The team looked at various target conditions, such as the presence of NASH with clinically significant fibrosis or the presence of advanced fibrosis. They also identified thresholds for each biomarker for reducing the number of biopsy-based screen failure when they recruited patients with both NASH and clinically significant fibrosis for future trials.
The 1430 patients with NAFLD in the LITMUS metacohort with serum samples were narrowed down to 966 participants, 35% (n = 335) of which had biopsy-confirmed NASH and clinically significant fibrosis. Of this group, 28% (n = 271) had advanced fibrosis.
The results show no single biomarker or multimarker score significantly reached the predefined area under the curve (AUC) of 0.80 acceptability thresholds for patients with NASH and clinically significant fibrosis (AUCs ranging from 0.61; 95% confidence interval [CI], 0.54–0.67] for FibroScan controlled attenuation parameter to 0.81; 95% CI, 0.75–0.86 for SomaSignal), with accuracy mostly similar to FIB-4.
SomaSignal (AUC, 0.90; 95% CI, 0.86–0.94), ADAPT (AUC, 0.85; 95% CI, 0.81–0.89), and FibroScan liver stiffness measurement (AUC, 0.83; 95% CI, 0.80–0.86) reached acceptable accuracy for detecting advanced fibrosis.
Histological screen failure rates could be reduced to 33% in trials with 11 of 17 markers in patients who were marker positive with a biopsy evaluating eligibility.
For NASH and clinically significant fibrosis, the best screening performance was found in SomaSignal (number needed to test [NNT] to find one true positive was 4; 95% CI, 4–5), then ADAPT (NNT = 6; 95% CI, 5–7), MACK-3 (NNT = 7; 95% CI, 6–8), and PRO-C3 (NNT = 9; 95% CI, 7–11).

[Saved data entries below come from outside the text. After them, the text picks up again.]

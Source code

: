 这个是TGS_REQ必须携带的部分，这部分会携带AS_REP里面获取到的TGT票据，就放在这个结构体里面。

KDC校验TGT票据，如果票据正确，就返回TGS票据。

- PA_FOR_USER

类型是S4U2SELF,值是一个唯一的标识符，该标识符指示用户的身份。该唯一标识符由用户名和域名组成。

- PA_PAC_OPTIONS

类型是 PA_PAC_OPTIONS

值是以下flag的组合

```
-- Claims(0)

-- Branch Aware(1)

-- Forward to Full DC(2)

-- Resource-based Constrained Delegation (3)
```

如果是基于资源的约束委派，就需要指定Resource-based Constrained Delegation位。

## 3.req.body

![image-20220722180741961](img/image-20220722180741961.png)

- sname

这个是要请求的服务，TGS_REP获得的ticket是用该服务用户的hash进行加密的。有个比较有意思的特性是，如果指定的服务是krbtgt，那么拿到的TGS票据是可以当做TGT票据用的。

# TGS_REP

“None of the single markers or multimarker scores achieved the predefined acceptable AUC for replacing biopsy in detecting people with both NASH and clinically significant fibrosis,” the authors wrote. “However, several biomarkers could be applied in a prescreening strategy in clinical trial recruitment. The performance of promising markers will be further evaluated in the ongoing prospective LITMUS study cohort.”